Monday, August 15, 2005

Amazon.com and the Little Man

by damonp on August 15, 2005

in Uncategorized

Via AlterNet: Hold the Applause for Amazon.com

The “revolutionary” company lost billions of dollars — an average of $376 million annually during its first eight years — yet it kept enticing speculators to pump more money into the company’s stock. Amazon’s speculation-fueled growth contributed to the net loss of more than 2,000 independent book and music sellers during its first decade.

Unlike its independent competitors, Amazon operated in the casino economy of the stock market, not the world of market competition. Amazon accounts for only about seven percent of overall U.S. book sales, but in combination with the proliferation of book chains and mass discounters, its growth hurt independents substantially.
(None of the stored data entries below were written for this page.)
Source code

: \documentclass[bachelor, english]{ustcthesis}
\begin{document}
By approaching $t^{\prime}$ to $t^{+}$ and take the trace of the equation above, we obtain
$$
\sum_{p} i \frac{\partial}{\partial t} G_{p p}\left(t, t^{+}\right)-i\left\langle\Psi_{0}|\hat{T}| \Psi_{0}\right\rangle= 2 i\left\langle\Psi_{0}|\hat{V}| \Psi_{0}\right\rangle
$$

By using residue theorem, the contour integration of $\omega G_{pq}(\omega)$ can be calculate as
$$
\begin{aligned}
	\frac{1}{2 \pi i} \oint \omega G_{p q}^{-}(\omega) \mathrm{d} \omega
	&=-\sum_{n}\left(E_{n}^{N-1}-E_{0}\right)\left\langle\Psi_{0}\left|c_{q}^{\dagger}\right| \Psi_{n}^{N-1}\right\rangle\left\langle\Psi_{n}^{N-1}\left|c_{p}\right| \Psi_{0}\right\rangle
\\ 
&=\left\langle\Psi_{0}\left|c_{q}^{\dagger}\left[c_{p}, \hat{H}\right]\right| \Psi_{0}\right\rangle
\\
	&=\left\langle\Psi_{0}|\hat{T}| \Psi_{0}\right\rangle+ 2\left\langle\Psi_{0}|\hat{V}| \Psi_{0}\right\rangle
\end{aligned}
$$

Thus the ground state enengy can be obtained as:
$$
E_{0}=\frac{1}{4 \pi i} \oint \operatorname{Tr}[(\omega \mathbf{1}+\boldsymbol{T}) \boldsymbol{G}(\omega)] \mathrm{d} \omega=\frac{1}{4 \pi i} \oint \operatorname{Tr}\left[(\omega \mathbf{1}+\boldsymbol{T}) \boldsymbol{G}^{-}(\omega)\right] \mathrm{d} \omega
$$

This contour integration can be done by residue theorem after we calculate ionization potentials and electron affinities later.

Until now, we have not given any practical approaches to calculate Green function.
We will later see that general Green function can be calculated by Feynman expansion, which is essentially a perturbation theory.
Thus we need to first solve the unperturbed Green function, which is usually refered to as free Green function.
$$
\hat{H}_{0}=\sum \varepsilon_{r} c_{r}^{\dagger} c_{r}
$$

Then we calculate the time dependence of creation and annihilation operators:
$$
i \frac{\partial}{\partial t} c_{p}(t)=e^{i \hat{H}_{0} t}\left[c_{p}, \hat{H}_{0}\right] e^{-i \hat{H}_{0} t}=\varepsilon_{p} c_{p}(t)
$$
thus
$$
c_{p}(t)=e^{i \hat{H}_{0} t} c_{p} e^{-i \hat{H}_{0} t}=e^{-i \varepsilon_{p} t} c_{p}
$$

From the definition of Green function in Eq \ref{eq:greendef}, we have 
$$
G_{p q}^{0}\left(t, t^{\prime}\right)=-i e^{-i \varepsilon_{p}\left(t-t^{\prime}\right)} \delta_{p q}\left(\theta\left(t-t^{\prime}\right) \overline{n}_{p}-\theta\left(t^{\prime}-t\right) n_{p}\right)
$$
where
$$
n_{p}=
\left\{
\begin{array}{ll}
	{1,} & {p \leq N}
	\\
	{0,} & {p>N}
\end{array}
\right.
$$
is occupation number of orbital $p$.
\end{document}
Investors traded paper profits with the real life profits of all the independants. Hey, I owned Amazon stock back in the day too.
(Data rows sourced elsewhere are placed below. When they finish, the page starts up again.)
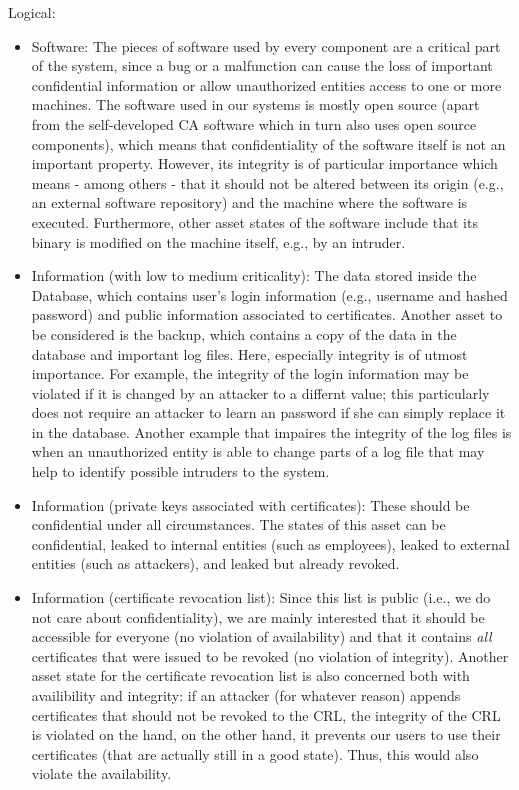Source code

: \documentclass[english]{article}
\begin{document}
	Logical:
	\begin{itemize}
    \item Software: The pieces of software used by every component are a critical part of the system, since a bug or a malfunction can cause the loss of important confidential information or allow unauthorized entities access to one or more machines. The software used in our systems is mostly open source (apart from the self-developed CA software which in turn also uses open source components), which means that confidentiality of the software itself is not an important property. However, its integrity is of particular importance which means - among others - that it should not be altered between its origin (e.g., an external software repository) and the machine where the software is executed. Furthermore, other asset states of the software include that its binary is modified on the machine itself, e.g., by an intruder.
    \item Information (with low to medium criticality): The data stored inside the Database, which contains user's login information (e.g., username and hashed password) and public information associated to certificates. Another asset to be considered is the backup, which contains a copy of the data in the database and important log files. Here, especially integrity is of utmost importance. For example, the integrity of the login information may be violated if it is changed by an attacker to a differnt value; this particularly does not require an attacker to learn an password if she can simply replace it in the database. Another example that impaires the integrity of the log files is when an unauthorized entity is able to change parts of a log file that may help to identify possible intruders to the system.
    \item Information (private keys associated with certificates): These should be confidential under all circumstances. The states of this asset can be confidential, leaked to internal entities (such as employees), leaked to external entities (such as attackers), and leaked but already revoked.
    \item Information (certificate revocation list): Since this list is public (i.e., we do not care about confidentiality), we are mainly interested that it should be accessible for everyone (no violation of availability) and that it contains \textit{all} certificates that were issued to be revoked (no violation of integrity). Another asset state for the certificate revocation list is also concerned both with availibility and integrity: if an attacker (for whatever reason) appends certificates that should not be revoked to the CRL, the integrity of the CRL is violated on the hand, on the other hand, it prevents our users to use their certificates (that are actually still in a good state). Thus, this would also violate the availability.

\end{itemize}
\end{document}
The American Booksellers Association (ABA), the major trade group of independent bookstores, saw its membership sliced nearly in half during Amazon’s first decade (independents’ market share for new books has now stabilized, at about 10 percent). While Amazon operated a legitimized Ponzi scheme for years, it was and still is subsidized by federal law.

OK, that may be more than a little left leaning, but its an intersting thought, ‘legitimized Ponzi scheme’. I used to do those chain letter schemes when I was a kid (until I got a cease and desist from the Postmaster at age 13).

We should keep all this in mind when choosing where to purchase books — there’s a hidden cost to those discounts from Amazon. But we should be engaging as citizens, not just consumers, to maintain a rich diversity of choices and ensure our children have the opportunity to be entrepreneurs, not just wage workers for Corporate America.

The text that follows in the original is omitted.